There are ways to improve the readout speed of large sensors too, such as the stacked CMOS sensor that ‘trickled up’ from Sony’s smartphone and 1″-type sensors to the full frame a9. This incorporates readout circuitry and RAM into the sensor to allow faster readout. But this comes at a considerable cost premium, as these chips are extremely complex and time-consuming to make, making it difficult for large sensors to match some of the capabilities of smaller chips.
Convenience of small sensors
The other potential advantage of small sensors is that they allow cameras to be smaller. This tends to means lenses with smaller physical apertures, which is one of the main things that hold the image quality of small sensors back, but the trade-off is cost and convenience. So, although you can buy mirrorless cameras with large sensors, it’ll be the ones with smaller sensors that will provide the smaller overall package, most of the time.

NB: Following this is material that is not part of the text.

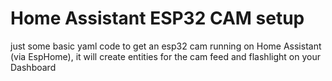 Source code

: # Home Assistant ESP32 CAM setup

just some basic yaml code to get an esp32 cam running on Home Assistant (via EspHome),
it will create entities for the cam feed and flashlight on your Dashboard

For all the bluster you sometimes encounter with people claiming to be committed enough that they always carry a full DSLR kit around with them, most people find it’s easier to carry a small camera with you. And you know what they say about the camera you’ve got with you…
Is bigger still better?
Overall then, for conventional, single-shot photography, there’s no substitute for making a photograph using more light, and it’s usually easier to give a large sensor more light since it has a larger area to capture light. In that sense, bigger sensors are still better. However, that’s not the same as saying ‘you need a bigger sensor.’
Even though a larger sensor may be able to produce a better result, smaller sensors are getting better and better all the time
Improvements in sensor tech, the availability of large sensor compacts with bright lenses (that help get more light to their sensors), and advances in computational photography allow better images than ever before from small sensors.
At which point, we come back to the question of what’s ‘good enough.’ Which isn’t so much about accepting limitations, but more about being able to attain a quality you’re happy with for what you’re trying to achieve. So even though a larger sensor may be able to produce a better result, smaller sensors are getting better and better all the time, exceeding ever higher ‘good enough’ thresholds such that you may reasonably conclude that you don’t need any further improvement.
Articles: Digital Photography Review (dpreview.com)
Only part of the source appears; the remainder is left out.